BACKGROUND OF THE INVENTION
Field of the Invention
[0002] The present disclosure relates to a camera lens assembly
and, more particularly, to a self-aligning camera lens assembly
that enables eccentricity adjustment and alignment of optical axes
only through the operation of assembling lenses in a lens barrel
because optical axes are naturally aligned by the shapes of the
lens.
Description of the Related Art
[0003] Recently, as the demands for high image quality, high
performance, downsizing, and weight reduction of electronic devices
provided a camera function increase, studies for achieving the
demands by improving the performance of the microlens optical
system are being conducted.
[0004] In accordance with the demand for high performance, the
number of lenses of the microlens optical system is increasing, and
the shape, gap, properties, material, etc. of lenses are adjusted
to achieve high performance.
[0005] In general, in the microlens optical system, a camera lens
assembly is configured by assembling a plurality of lenses upward
from an object around an optical axis in a lens barrel, and the
alignment of the lenses assembled in the lens barrel is a very
important request that determines the quality.
[0006] It is necessary to improve precision of a lens barrel in
order to achieve more precise alignment. It is also a necessary
technical factor to improve the performance of an assembler for
assembling lenses in a lens barrel in order to manufacture
high-resolution camera lenses in a great quantity.
[0007] In particular, the decenter of a single lens and the
decenter between lenses are very important technical factors when
lenses are assembled in a lens barrel.
[0008] Further, tiltering (a phenomenon in which a lens is
assembled at an angle) that causes deterioration of resolution is
also one of the matters to be solved when lenses are assembled.
[0009] FIG. 1 is a cross-sectional view of a camera lens assembly
of the related art. The optical characteristics of the entire
camera lens system is determined when single lenses L1 to L6 are
inserted and assembled in a mechanical lens barrel of the related
art.
[0010] Miss matching of the optical axes from the lens L1 to the
lenses L2.about.L6 in this assembled state is a factor that
deteriorates the resolution characteristic intended by the
designer.
[0011] Further, it is difficult to technically overcome this
problem due to the characteristics of a lens barrel mold that is
limited by mechanical tolerances. Further, there is a need for
development and mass production of a camera lens assembly that
maintains minimum eccentricity of single lenses that are
manufactured in an ultra-precision mold that is machined by a
diamond turning machine (DTM) when a lens mold is manufactured.

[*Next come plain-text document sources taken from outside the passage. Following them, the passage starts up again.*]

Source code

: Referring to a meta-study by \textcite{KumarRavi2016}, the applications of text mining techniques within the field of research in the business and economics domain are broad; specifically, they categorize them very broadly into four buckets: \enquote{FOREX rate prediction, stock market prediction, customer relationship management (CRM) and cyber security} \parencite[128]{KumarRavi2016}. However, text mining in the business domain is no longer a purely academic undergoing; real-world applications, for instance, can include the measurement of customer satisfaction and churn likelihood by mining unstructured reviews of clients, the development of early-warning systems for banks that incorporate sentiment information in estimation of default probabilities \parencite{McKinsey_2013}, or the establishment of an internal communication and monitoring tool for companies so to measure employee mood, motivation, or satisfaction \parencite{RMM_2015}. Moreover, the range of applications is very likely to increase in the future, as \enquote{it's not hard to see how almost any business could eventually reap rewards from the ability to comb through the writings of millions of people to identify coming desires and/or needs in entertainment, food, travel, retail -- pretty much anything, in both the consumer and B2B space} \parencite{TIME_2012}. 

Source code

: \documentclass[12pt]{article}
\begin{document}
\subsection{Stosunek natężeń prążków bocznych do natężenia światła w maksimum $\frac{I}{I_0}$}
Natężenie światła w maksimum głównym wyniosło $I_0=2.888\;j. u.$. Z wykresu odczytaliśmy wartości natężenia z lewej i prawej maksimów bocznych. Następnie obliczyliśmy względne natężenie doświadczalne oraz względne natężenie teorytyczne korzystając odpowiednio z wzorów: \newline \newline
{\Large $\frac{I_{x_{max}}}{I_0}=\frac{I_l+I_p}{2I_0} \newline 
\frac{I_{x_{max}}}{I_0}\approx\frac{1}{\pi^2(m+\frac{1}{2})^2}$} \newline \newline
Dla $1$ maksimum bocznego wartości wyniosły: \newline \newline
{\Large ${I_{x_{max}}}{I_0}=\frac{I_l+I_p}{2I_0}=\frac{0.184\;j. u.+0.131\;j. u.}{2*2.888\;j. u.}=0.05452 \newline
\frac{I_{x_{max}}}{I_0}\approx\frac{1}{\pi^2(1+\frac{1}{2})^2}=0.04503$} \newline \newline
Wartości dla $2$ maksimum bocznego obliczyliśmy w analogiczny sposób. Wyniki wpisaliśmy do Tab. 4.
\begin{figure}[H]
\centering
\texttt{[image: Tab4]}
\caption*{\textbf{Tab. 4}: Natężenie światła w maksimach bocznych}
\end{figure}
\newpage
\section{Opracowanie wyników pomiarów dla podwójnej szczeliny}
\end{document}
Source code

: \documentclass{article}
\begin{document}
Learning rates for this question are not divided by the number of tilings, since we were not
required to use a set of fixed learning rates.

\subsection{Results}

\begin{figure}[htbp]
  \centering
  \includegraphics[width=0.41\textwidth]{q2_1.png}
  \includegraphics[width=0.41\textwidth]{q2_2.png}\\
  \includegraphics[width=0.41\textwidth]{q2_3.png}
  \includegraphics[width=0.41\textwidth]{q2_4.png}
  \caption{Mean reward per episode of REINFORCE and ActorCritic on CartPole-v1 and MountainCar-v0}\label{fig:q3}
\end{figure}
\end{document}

[0012] In the related art, eccentricity of lenses is usually
adjusted by the lens barrel in which the lenses are mounted or a
specific micro adjuster. As a method that uses a micro adjuster,
there is Korean Patent No. 10-0691192, titled "Apparatus for lens
adjustment and manufacturing method of lens barrel used the
same".
[0013] This related art is composed of: a lens barrel support that
supports a lens barrel in which a plurality of lenses is mounted to
restrict movement of the lens barrel; a frame that is positioned
over the lens barrel support and has a side formed around the outer
side of the lens barrel, two or more micro adjusters that are
mounted on the side of the frame, adjusts eccentricity of a first
lens closest to an object of the plurality of lenses mounted in the
lens barrel, and provides pressure to finely adjust the position of
the first lens, and a lens adjuster that has one or more elastic
members providing elasticity to maintain the position of the first
lens moved by the micro adjuster.
[0014] According to this related art, specific micro adjuster and
elastic members are provided to adjust eccentricity of lenses such
that eccentricity of the lenses is adjusted by an external
configuration other than the lens barrel. However, there is a
defect that since the apparatus is generally complicated, it cannot
catch up with the precision of the lenses manufactured by an
ultra-precision mold.
SUMMARY OF THE INVENTION
[0015] The present disclosure has made in an effort to solve the
problems described above and an objective of the present disclosure
is to provide a self-aligning camera lens assembly that enables
eccentricity adjustment and alignment of optical axes only through
the operation of assembling lenses in a lens barrel because optical
axes are naturally aligned by the shapes of the lens.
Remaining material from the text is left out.